Even Alice was getting fed up. “Bullshit. We’re not a social group. We do need to decide where we’re going before we take in new people.”

“I think we’re getting off the subject. The subject is a media policy,” Harriet stated.

“Then I say we ought to take advantage of the contradictions and use the Rag to our own advantage,” Olive pressed, furious.

“You have no control over what gets in that paper. They can let you edit the article, then put back in whatever they want, and give you a song and dance afterwards. Christ, how can you trust these people? How can anyone trust the press?” Brenda expounded.

“They exposed Watergate,” Ann said.

“Watergate isn’t the women’s movement or lesbians. Watergate is still in their realm of experience. It offends their convenient morality but it’s safe inside their frame of reference. We are completely beyond their ability to understand us.
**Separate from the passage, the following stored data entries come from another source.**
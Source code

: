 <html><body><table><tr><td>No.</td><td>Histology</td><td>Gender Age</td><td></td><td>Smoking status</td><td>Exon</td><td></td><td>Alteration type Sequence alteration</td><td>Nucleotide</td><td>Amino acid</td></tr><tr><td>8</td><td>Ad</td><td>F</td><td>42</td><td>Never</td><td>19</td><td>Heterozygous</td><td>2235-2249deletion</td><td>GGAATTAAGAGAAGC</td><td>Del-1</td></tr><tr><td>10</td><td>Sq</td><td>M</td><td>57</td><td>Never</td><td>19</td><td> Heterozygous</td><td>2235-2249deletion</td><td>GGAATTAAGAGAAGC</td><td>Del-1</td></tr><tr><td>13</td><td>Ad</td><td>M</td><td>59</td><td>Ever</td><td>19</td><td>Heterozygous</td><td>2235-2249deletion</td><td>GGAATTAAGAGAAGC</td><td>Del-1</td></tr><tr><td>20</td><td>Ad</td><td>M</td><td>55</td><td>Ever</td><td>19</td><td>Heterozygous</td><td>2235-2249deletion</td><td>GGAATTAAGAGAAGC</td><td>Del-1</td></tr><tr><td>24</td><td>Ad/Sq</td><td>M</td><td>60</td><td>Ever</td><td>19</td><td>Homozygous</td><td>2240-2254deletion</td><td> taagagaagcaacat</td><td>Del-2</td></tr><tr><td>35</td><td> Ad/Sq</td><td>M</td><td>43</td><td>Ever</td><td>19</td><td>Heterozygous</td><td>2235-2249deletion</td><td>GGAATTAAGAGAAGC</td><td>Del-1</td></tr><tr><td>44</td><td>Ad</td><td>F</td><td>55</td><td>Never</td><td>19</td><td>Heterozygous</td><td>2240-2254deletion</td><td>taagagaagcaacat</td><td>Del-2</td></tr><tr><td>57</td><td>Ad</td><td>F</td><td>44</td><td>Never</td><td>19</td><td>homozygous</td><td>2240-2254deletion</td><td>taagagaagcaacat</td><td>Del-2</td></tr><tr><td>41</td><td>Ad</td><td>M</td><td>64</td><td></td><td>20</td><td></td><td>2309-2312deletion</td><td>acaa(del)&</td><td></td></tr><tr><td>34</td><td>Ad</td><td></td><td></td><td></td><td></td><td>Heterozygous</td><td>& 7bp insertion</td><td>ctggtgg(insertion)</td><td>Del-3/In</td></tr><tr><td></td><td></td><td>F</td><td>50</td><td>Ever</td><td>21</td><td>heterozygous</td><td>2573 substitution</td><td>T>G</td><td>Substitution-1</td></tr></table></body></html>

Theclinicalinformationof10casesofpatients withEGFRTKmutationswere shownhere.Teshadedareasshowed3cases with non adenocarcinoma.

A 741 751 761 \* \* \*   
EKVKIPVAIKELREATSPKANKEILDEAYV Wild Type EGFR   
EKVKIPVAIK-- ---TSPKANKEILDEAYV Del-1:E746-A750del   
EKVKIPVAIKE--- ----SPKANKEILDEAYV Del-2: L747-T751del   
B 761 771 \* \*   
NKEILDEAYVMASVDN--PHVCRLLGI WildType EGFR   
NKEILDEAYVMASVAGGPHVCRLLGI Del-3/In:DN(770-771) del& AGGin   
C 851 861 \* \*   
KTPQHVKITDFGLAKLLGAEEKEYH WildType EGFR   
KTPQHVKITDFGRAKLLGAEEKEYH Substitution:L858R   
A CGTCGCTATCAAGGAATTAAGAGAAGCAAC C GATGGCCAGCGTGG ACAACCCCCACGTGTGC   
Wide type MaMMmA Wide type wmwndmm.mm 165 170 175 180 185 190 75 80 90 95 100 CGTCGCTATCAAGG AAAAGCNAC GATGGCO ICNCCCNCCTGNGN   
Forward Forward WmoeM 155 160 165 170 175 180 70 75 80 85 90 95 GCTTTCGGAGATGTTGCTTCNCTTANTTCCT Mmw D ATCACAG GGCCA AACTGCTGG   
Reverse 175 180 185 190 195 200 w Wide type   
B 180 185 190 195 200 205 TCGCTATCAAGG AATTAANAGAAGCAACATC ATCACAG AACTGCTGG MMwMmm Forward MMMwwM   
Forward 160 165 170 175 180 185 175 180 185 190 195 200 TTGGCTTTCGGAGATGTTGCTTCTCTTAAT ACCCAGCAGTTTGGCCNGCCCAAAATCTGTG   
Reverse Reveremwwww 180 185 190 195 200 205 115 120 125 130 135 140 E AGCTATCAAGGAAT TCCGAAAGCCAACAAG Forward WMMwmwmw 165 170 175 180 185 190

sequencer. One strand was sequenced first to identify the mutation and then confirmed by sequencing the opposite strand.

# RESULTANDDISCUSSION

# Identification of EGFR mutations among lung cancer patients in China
We’re new women. New people. They’re blind to us. We’d be fools to allow ourselves to be used by these people for copy. Do you think they care about our analysis? Hell no. We’d make fantastic copy for them. The article would say how sexually desirable or undesirable we are. Whether we looked like men. Who is sleeping with whom. Do we like men? Do we hate men? That’s what they want to know. They’re unable to hear the questions we’re asking.” Ilse waxed hot.

Harriet supported her. “Right on. If we do ever use the establishment media then it’s got to be on our terms. That’s why we need a media policy. Right now exposure is too dangerous and could hurt us. We’re still too unformed. If we were a reformist group trying to pass legislation or awareness of oppression then the press would have its uses immediately. But we’re not. We’re revolutionaries. Or radicals. I don’t know. None of those words seem to apply. They’re old-fashioned …”

“We know what you mean,” Brenda encouraged.

“Well, I mean our purpose isn’t to put a band-aid on a gaping wound. Our answer is economic—it isn’t just abortion or no discrimination against lesbians. We have more to us than that and we need to tie those ideas together and to develop a thorough program. The press is irrelevant to us now.”

“America lives by the media! How will we ever reach the masses?” Olive bordered on the hysterical now.

“I don’t think there are any masses.” Alice spoke firmly. “There are millions of individuals but no masses. I refuse to categorize people. That’s what male supremacy teaches us, to fit people into nifty little categories that destroy them. There are no masses and we degrade ourselves and the people we want to reach by going through a press, a medium, that conceives of them as a mass.”

“You’re quibbling. Coverage is coverage. How are people going to know about us and what we stand for if we don’t use tv and stuff like that?” Sue at this point was more perplexed than angry.

“By our work.” Alice went on. “By our own network of communication. Do you think people trust television? It shows them a body count in one minute followed by a Geritol commercial in the next minute.”